Hartog's lemma: does a proof for $\mathbb N$ generalise?

Question

I'm reading some online notes taken from Imre Leader's Cambridge lectures on logic and set theory. I find the notes very clear on the whole, but one particular proof - the proof of Hartog's Lemma on page 21 - strikes me as odd.

Hartog's lemma: For any set $X$, there exists an ordinal that does not inject into $X$.

In the notes, Hartog's lemma is first proved in the special case where $X = \mathbb N$, which is merely the statement that there exists an uncountable ordinal. To prove this special case, one considers the set $B$ consisting of distinct ordinals defined on subsets of $\mathbb N$. One then constructs the ordinal $\omega_1 = \sup B$, the least upper bound on the ordinals in $B$. (This ordinal $\omega_1$ is constructed by thinking of the ordinals within $B$ as being nested inside one another and patching them together, as described in detail on pages 19 and 20 of the notes.) One then argues that $\omega_1$ must be an uncountable ordinal. For if $\omega_1$ is countable, then the ordinal $\omega_1^+$, defined as $\omega_1^+ = \omega_1 \cup \{ x \}$ where $y < x$ for all $y \in \omega_1$, is also countable, and is greater than $\omega_1$, contradicting the fact that $\omega_1$ is by definition an upper bound on countable ordinals.

What confuses me is when the notes claim that the above proof for $X = \mathbb N$ generalises immediately to arbitrary sets $X$.

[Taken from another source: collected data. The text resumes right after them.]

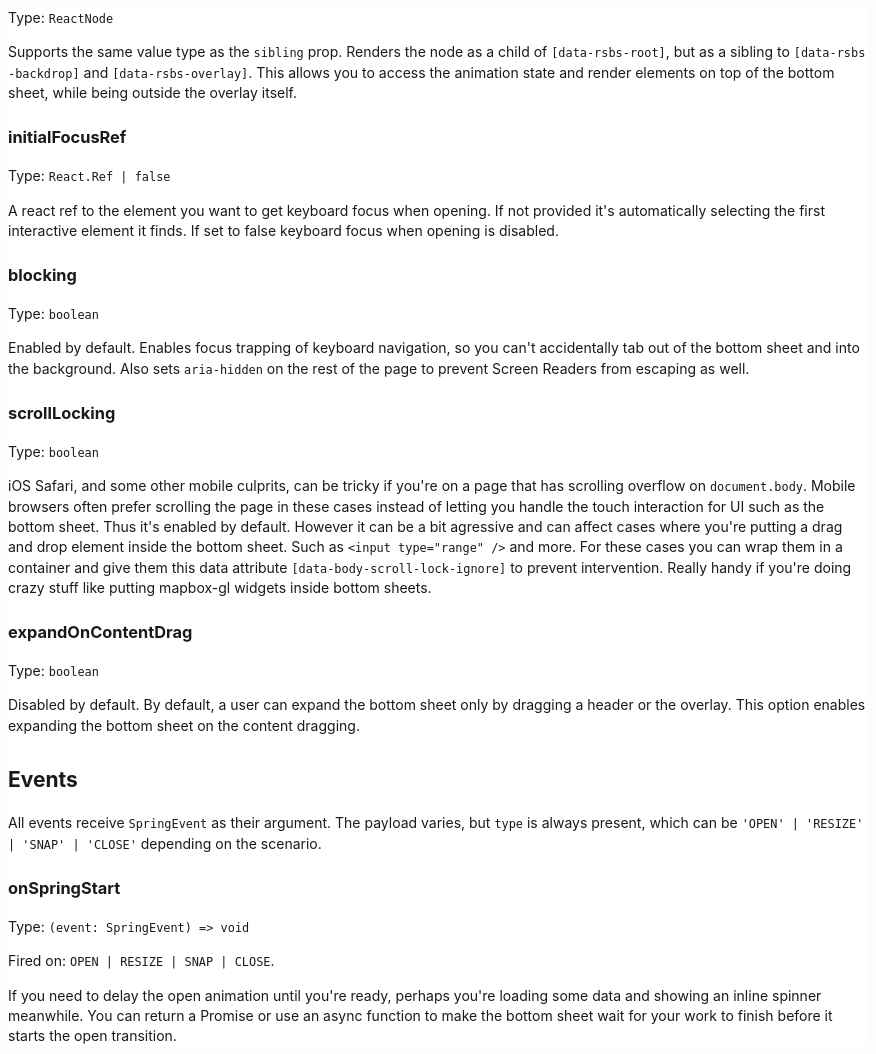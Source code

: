 Type: `ReactNode`

Supports the same value type as the `sibling` prop. Renders the node as a child of `[data-rsbs-root]`, but as a sibling to `[data-rsbs-backdrop]` and `[data-rsbs-overlay]`. This allows you to access the animation state and render elements on top of the bottom sheet, while being outside the overlay itself.

### initialFocusRef

Type: `React.Ref | false`

A react ref to the element you want to get keyboard focus when opening.
If not provided it's automatically selecting the first interactive element it finds.
If set to false keyboard focus when opening is disabled.

### blocking

Type: `boolean`

Enabled by default. Enables focus trapping of keyboard navigation, so you can't accidentally tab out of the bottom sheet and into the background. Also sets `aria-hidden` on the rest of the page to prevent Screen Readers from escaping as well.

### scrollLocking

Type: `boolean`

iOS Safari, and some other mobile culprits, can be tricky if you're on a page that has scrolling overflow on `document.body`. Mobile browsers often prefer scrolling the page in these cases instead of letting you handle the touch interaction for UI such as the bottom sheet. Thus it's enabled by default. However it can be a bit agressive and can affect cases where you're putting a drag and drop element inside the bottom sheet. Such as `<input type="range" />` and more. For these cases you can wrap them in a container and give them this data attribute `[data-body-scroll-lock-ignore]` to prevent intervention. Really handy if you're doing crazy stuff like putting mapbox-gl widgets inside bottom sheets.

### expandOnContentDrag

Type: `boolean`

Disabled by default. By default, a user can expand the bottom sheet only by dragging a header or the overlay. This option enables expanding the bottom sheet on the content dragging.

## Events

All events receive `SpringEvent` as their argument. The payload varies, but `type` is always present, which can be `'OPEN' | 'RESIZE' | 'SNAP' | 'CLOSE'` depending on the scenario.

### onSpringStart

Type: `(event: SpringEvent) => void`

Fired on: `OPEN | RESIZE | SNAP | CLOSE`.

If you need to delay the open animation until you're ready, perhaps you're loading some data and showing an inline spinner meanwhile. You can return a Promise or use an async function to make the bottom sheet wait for your work to finish before it starts the open transition.


[gzip-badge]: http://img.badgesize.io/https://unpkg.com/@mattixes/bottomsheet/dist/index.es.js?compression=gzip&label=gzip%20size&style=flat-square
[size-badge]: http://img.badgesize.io/https://unpkg.com/@mattixes/bottomsheet/dist/index.es.js?label=size&style=flat-square
[unpkg-dist]: https://unpkg.com/@mattixes/bottomsheet/dist/
[module-formats-badge]: https://img.shields.io/badge/module%20formats-cjs%2C%20es%2C%20modern-green.svg?style=flat-square
[react-spring]: https://github.com/pmndrs/react-spring
[react-use-gesture]: https://github.com/pmndrs/react-use-gesture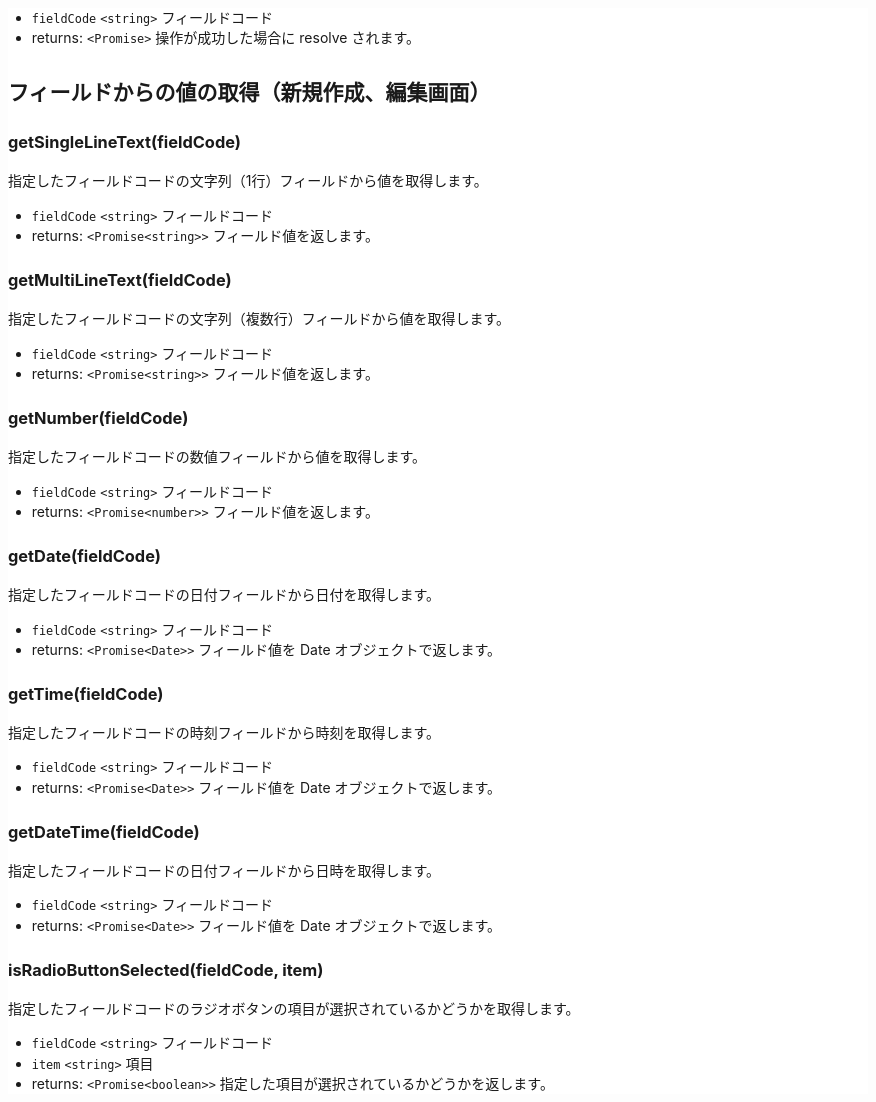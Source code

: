 - `fieldCode` `<string>` フィールドコード
- returns: `<Promise>` 操作が成功した場合に resolve されます。

## フィールドからの値の取得（新規作成、編集画面）

### getSingleLineText(fieldCode)

指定したフィールドコードの文字列（1行）フィールドから値を取得します。

- `fieldCode` `<string>` フィールドコード
- returns: `<Promise<string>>` フィールド値を返します。

### getMultiLineText(fieldCode)

指定したフィールドコードの文字列（複数行）フィールドから値を取得します。

- `fieldCode` `<string>` フィールドコード
- returns: `<Promise<string>>` フィールド値を返します。

### getNumber(fieldCode)

指定したフィールドコードの数値フィールドから値を取得します。

- `fieldCode` `<string>` フィールドコード
- returns: `<Promise<number>>` フィールド値を返します。

### getDate(fieldCode)

指定したフィールドコードの日付フィールドから日付を取得します。

- `fieldCode` `<string>` フィールドコード
- returns: `<Promise<Date>>` フィールド値を Date オブジェクトで返します。

### getTime(fieldCode)

指定したフィールドコードの時刻フィールドから時刻を取得します。

- `fieldCode` `<string>` フィールドコード
- returns: `<Promise<Date>>` フィールド値を Date オブジェクトで返します。

### getDateTime(fieldCode)

指定したフィールドコードの日付フィールドから日時を取得します。

- `fieldCode` `<string>` フィールドコード
- returns: `<Promise<Date>>` フィールド値を Date オブジェクトで返します。

### isRadioButtonSelected(fieldCode, item)

指定したフィールドコードのラジオボタンの項目が選択されているかどうかを取得します。

- `fieldCode` `<string>` フィールドコード
- `item` `<string>` 項目
- returns: `<Promise<boolean>>` 指定した項目が選択されているかどうかを返します。
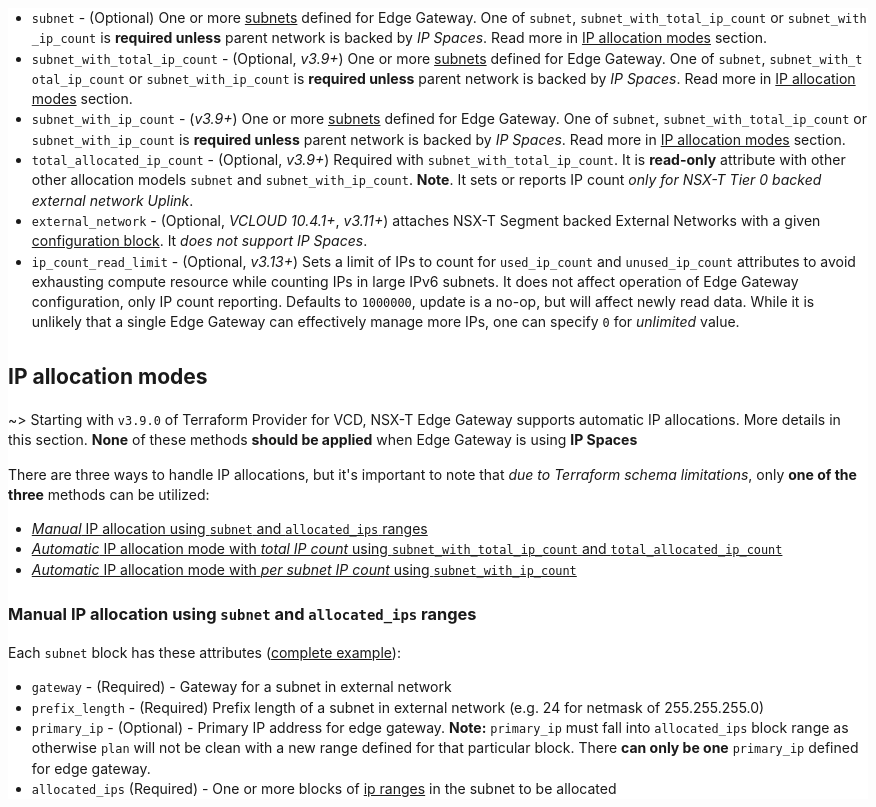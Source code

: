 * `subnet` - (Optional) One or more [subnets](#edgegateway-subnet) defined for Edge Gateway. One of
  `subnet`, `subnet_with_total_ip_count` or `subnet_with_ip_count` is **required unless** parent
  network is backed by *IP Spaces*. Read more in [IP allocation modes](#ip-allocation-modes) section.
* `subnet_with_total_ip_count` - (Optional, *v3.9+*) One or more
  [subnets](#edgegateway-total-ip-count-allocation) defined for Edge Gateway. One of `subnet`,
  `subnet_with_total_ip_count` or `subnet_with_ip_count` is **required unless** parent network is
  backed by *IP Spaces*. Read more in [IP allocation modes](#ip-allocation-modes) section.
* `subnet_with_ip_count` - (*v3.9+*) One or more
  [subnets](#edgegateway-per-subnet-ip-count-allocation) defined for Edge Gateway. One of `subnet`,
  `subnet_with_total_ip_count` or `subnet_with_ip_count` is **required unless** parent network is
  backed by *IP Spaces*. Read more in [IP allocation modes](#ip-allocation-modes) section.
* `total_allocated_ip_count` - (Optional, *v3.9+*) Required with `subnet_with_total_ip_count`. It is
  **read-only** attribute with other other allocation models `subnet` and `subnet_with_ip_count`.
  **Note**. It sets or reports IP count *only for NSX-T Tier 0 backed external network Uplink*.
* `external_network` - (Optional, *VCLOUD 10.4.1+*, *v3.11+*) attaches NSX-T Segment backed External
  Networks with a given [configuration block](#edgegateway-subnet-external-network). It *does not
  support IP Spaces*.
* `ip_count_read_limit` - (Optional, *v3.13+*) Sets a limit of IPs to count for
  `used_ip_count` and `unused_ip_count` attributes to avoid exhausting compute resource while
  counting IPs in large IPv6 subnets. It does not affect operation of Edge Gateway configuration,
  only IP count reporting. Defaults to `1000000`, update is a no-op, but will affect newly read
  data. While it is unlikely that a single Edge Gateway can effectively manage more IPs, one can
  specify `0` for *unlimited* value. 

<a id="ip-allocation-modes"></a>

## IP allocation modes

~> Starting with `v3.9.0` of Terraform Provider for VCD, NSX-T Edge Gateway supports automatic IP
allocations. More details in this section. **None** of these methods **should be applied** when Edge
Gateway is using **IP Spaces**

There are three ways to handle IP allocations, but it's important to note that _due to Terraform
schema limitations_, only **one of the three** methods can be utilized:

* [_Manual_ IP allocation using `subnet` and `allocated_ips` ranges](#edgegateway-subnet)
* [_Automatic_ IP allocation mode with _total IP count_ using `subnet_with_total_ip_count` and
  `total_allocated_ip_count`](#edgegateway-total-ip-count-allocation)
* [_Automatic_ IP allocation mode with _per subnet IP count_  using
  `subnet_with_ip_count`](#edgegateway-per-subnet-ip-count-allocation)
<a id="edgegateway-subnet"></a>

### Manual IP allocation using `subnet` and `allocated_ips` ranges

Each `subnet` block has these attributes ([complete example](#subnet-example)):

* `gateway` - (Required) - Gateway for a subnet in external network
* `prefix_length` - (Required) Prefix length of a subnet in external network (e.g. 24 for netmask
  of 255.255.255.0)
* `primary_ip` - (Optional) - Primary IP address for edge gateway. **Note:** `primary_ip` must fall
into `allocated_ips` block range as otherwise `plan` will not be clean with a new range defined for
that particular block. There __can only be one__ `primary_ip` defined for edge gateway.
* `allocated_ips` (Required) - One or more blocks of [ip ranges](#edgegateway-subnet-ip-allocation)
in the subnet to be allocated
<a id="edgegateway-subnet-ip-allocation"></a>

To me, this seems like invalid reasoning. Here are some examples where the proof seems to fall over:

• If $X$ is a finite set and $B$ is the set of distinct ordinals defined on subsets of $X$, then $\omega_1 = \sup B$, as a set, is $X$ itself. The construction has failed to produce an ordinal bigger than $X$.

• If $X$ is an infinite set other than $\mathbb N$, we can follow the same construction, producing an ordinal $\omega_1 = \sup B$ as before. We then want to argue that if $\omega_1$ has the same cardinality as $X$, then $\omega_1^+ = \omega_1 \cup \{ x \}$ has the same cardinality as $X$ too. But it isn't obvious to me that an arbitrary infinite set plus one extra element has the same cardinality as the infinite set without this extra element. (Except for when the infinite set is countable.)

What am I missing?

Answer 1

If $|X|=n$, the construction produces $\{k\in\omega:k\le n\}=n+1>n$.

More generally, let $\alpha$ be the set of ordinals that inject into $X$. Then $\alpha$ is a transitive set of ordinals, so $\alpha$ is an ordinal. Of course $\alpha\notin\alpha$, so $\alpha$ does not inject into $X$.

Alternatively, if $X$ is infinite, you can come closer to imitating the earlier argument by observing that if $\alpha$ injected into $X$, then the ordinal $\alpha+1$ would also inject into $X$ (since for infinite $\alpha$ there is an easy bijection between $\alpha$ and $\alpha+1$), and clearly $\alpha+1\notin\alpha$. It appears that at this point Leader had not proved that a transitive set of ordinals is an ordinal, so he may well have done it this way (or expected his audience to fill in this detail).

Answer 2

In fact, the proof is even simpler than that. An ordinal injects into $X$ iff there is some well order on a subset of $X$ which the ordinal is the order type of. Therefore, the class of ordinals which inject into $X$ is a set.

Since the class of all ordinals cannot form a set, the class of all ordinals isn't the class of all ordinals which inject into $X$; that is, it cannot be that every ordinal can inject into $X$. Then there is an ordinal which cannot inject into $X$.

The proof you gave does in fact generalise to arbitrary $X$.

Step 1: show that the class of ordinals which inject into $X$ forms a set.

Step 2: take the supremum. This is an ordinal.

Step 3: take an ordinal strictly greater than the supremum (by taking the successor of the supremum). If this ordinal could inject into $X$, it would be less than or equal to the supremum. This is a contradiction. Therefore, this ordinal ($\omega_1^+$ in your question) can't inject into $X$.

As you can see, nothing about these steps relies in any way on $X = \mathbb{N}$.

In the case where $X$ is finite (WLOG a natural number), we have $\omega_1 = X$ and therefore $\omega_1^+ = X + 1$. It is not the case that $\omega_1$ can't inject into $X$, but it is clear that $\omega_1^+$ can't inject into X and the theorem only requires that there is some ordinal which can't inject into $X$.

In the case that $X$ is infinite, it is clear that so too must $\omega_1$ be. Then $\omega_1 \geq \omega$; that is, there is a countably infinite initial segment of $\omega_1$. In this case, it is clear that $\omega_1$ and $\omega_1^+$ can be put into bijection.